Apples of Uncommon Character by Rowan Jacobsen

Apples of Uncommon Character by Rowan Jacobsen

Author:Rowan Jacobsen
Language: eng
Format: epub
ISBN: 9781632860354
Publisher: Bloomsbury Publishing
Published: 2014-03-15T00:00:00+00:00


Alias Rome, Gillett’s Seedling

Origin Rome Township, Ohio, 1817.

Appearance Stunning apple with Hollywood appeal. Its smooth skin, high color, tight curves, and cute freckles mark it as the All-American Apple Next Door.

Flavor Smells a bit like roses. Mildly sweet, not acidic, and incredibly perfumed.

Texture Wow, that’s some tough skin. The thick, mealy flesh is dry and unappealing.

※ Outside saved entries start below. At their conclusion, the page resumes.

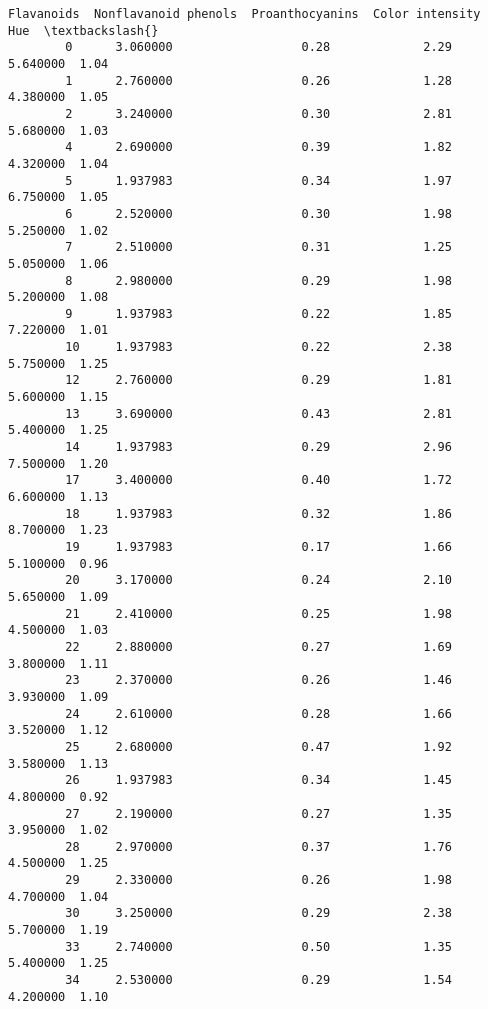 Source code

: \documentclass[11pt]{article}
\begin{document}
\begin{Verbatim}[commandchars=\\\{\}]
             Flavanoids  Nonflavanoid phenols  Proanthocyanins  Color intensity   Hue  \textbackslash{}
        0      3.060000                  0.28             2.29         5.640000  1.04   
        1      2.760000                  0.26             1.28         4.380000  1.05   
        2      3.240000                  0.30             2.81         5.680000  1.03   
        4      2.690000                  0.39             1.82         4.320000  1.04   
        5      1.937983                  0.34             1.97         6.750000  1.05   
        6      2.520000                  0.30             1.98         5.250000  1.02   
        7      2.510000                  0.31             1.25         5.050000  1.06   
        8      2.980000                  0.29             1.98         5.200000  1.08   
        9      1.937983                  0.22             1.85         7.220000  1.01   
        10     1.937983                  0.22             2.38         5.750000  1.25   
        12     2.760000                  0.29             1.81         5.600000  1.15   
        13     3.690000                  0.43             2.81         5.400000  1.25   
        14     1.937983                  0.29             2.96         7.500000  1.20   
        17     3.400000                  0.40             1.72         6.600000  1.13   
        18     1.937983                  0.32             1.86         8.700000  1.23   
        19     1.937983                  0.17             1.66         5.100000  0.96   
        20     3.170000                  0.24             2.10         5.650000  1.09   
        21     2.410000                  0.25             1.98         4.500000  1.03   
        22     2.880000                  0.27             1.69         3.800000  1.11   
        23     2.370000                  0.26             1.46         3.930000  1.09   
        24     2.610000                  0.28             1.66         3.520000  1.12   
        25     2.680000                  0.47             1.92         3.580000  1.13   
        26     1.937983                  0.34             1.45         4.800000  0.92   
        27     2.190000                  0.27             1.35         3.950000  1.02   
        28     2.970000                  0.37             1.76         4.500000  1.25   
        29     2.330000                  0.26             1.98         4.700000  1.04   
        30     3.250000                  0.29             2.38         5.700000  1.19   
        33     2.740000                  0.50             1.35         5.400000  1.25   
        34     2.530000                  0.29             1.54         4.200000  1.10   

\end{Verbatim}
\end{document}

Season September to October.

Use Cooking and drying. Keeps until spring. Awful fresh.

Region Midwest, especially Ohio.

Like Cinderella, the Rome Beauty was never intended to be anything more than an invisible helper. When apple shoots are grafted onto rootstocks, the rootstock plays no role in the tree except to pump water and nutrients from the ground. It’s been selected for its skill as a wet nurse, never a bearer of its own fruit. Whenever a rootstock sends up a shoot, it is quickly lopped off. Yet along the banks of the Ohio River in 1817, Joel Gillett yanked a shoot off the rootstock of one of his newly acquired apple trees and handed it to his son Alanson, who planted it without ceremony, probably thinking he might get some livestock feed out of it. Instead, the little tree began producing some of the handsomest apples the world has ever seen. The Rome Beauty was born (that’s Rome, Ohio), though the flooding Ohio River took the original tree in 1860.

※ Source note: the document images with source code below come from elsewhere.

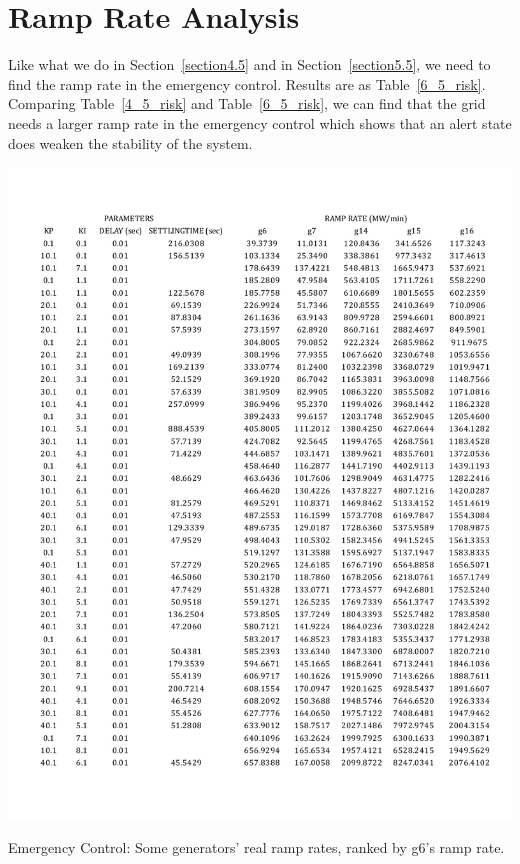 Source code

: \section{Ramp Rate Analysis} %

Like what we do in Section~\ref{section4.5} and in Section~\ref{section5.5}, we need to find the ramp rate in the emergency control. Results are as Table~\ref{6_5_risk}. Comparing Table~\ref{4_5_risk} and Table~\ref{6_5_risk}, we can find that the grid needs a larger ramp rate in the emergency control which shows that an alert state does weaken the stability of the system.


\begin{table}[htbp]
\centering
\includegraphics[width = \textwidth]{figure/6_5_risk.pdf}
\caption{Emergency Control: Some generators' real ramp rates, ranked by g6's ramp rate.}
\label{6_5_risk}
\end{table} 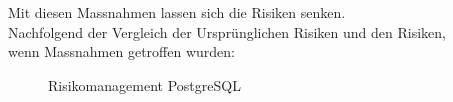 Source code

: \begin{flushleft}
\clearpage
{}
\recalctypearea
    Mit diesen Massnahmen lassen sich die Risiken senken.\\
    Nachfolgend der Vergleich der Ursprünglichen Risiken und den Risiken,\\
    wenn Massnahmen getroffen wurden:
    \begin{figure}[H]
        \centering
        \qquad
        \caption{Risikomanagement PostgreSQL}
        \label{fig:riskmanagement_postgresql}
    \end{figure}
\end{flushleft}
\clearpage
{}
\recalctypearea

By the late 1800s, Rome Beauty was a commercial star, competing with Ben Davis in the Ohio River Valley, New Jersey, and some points south. Like Ben Davis, its thick skin and general starchiness made it a superb keeper, and it was once ubiquitous in general stores. As recently as 1995, Rome was the number three apple in America, ahead of all save the Delicious duo, with Mac, Fuji, and Granny Smith nipping at its heels. It tastes awful when fresh, but that dry gumminess is exactly what made it a famous cooker. In fact, this beauty was long known as “Queen of the Baking Apples” and “Baker’s Buddy.” Peeled and concentrated in a pie or crisp, it blossoms.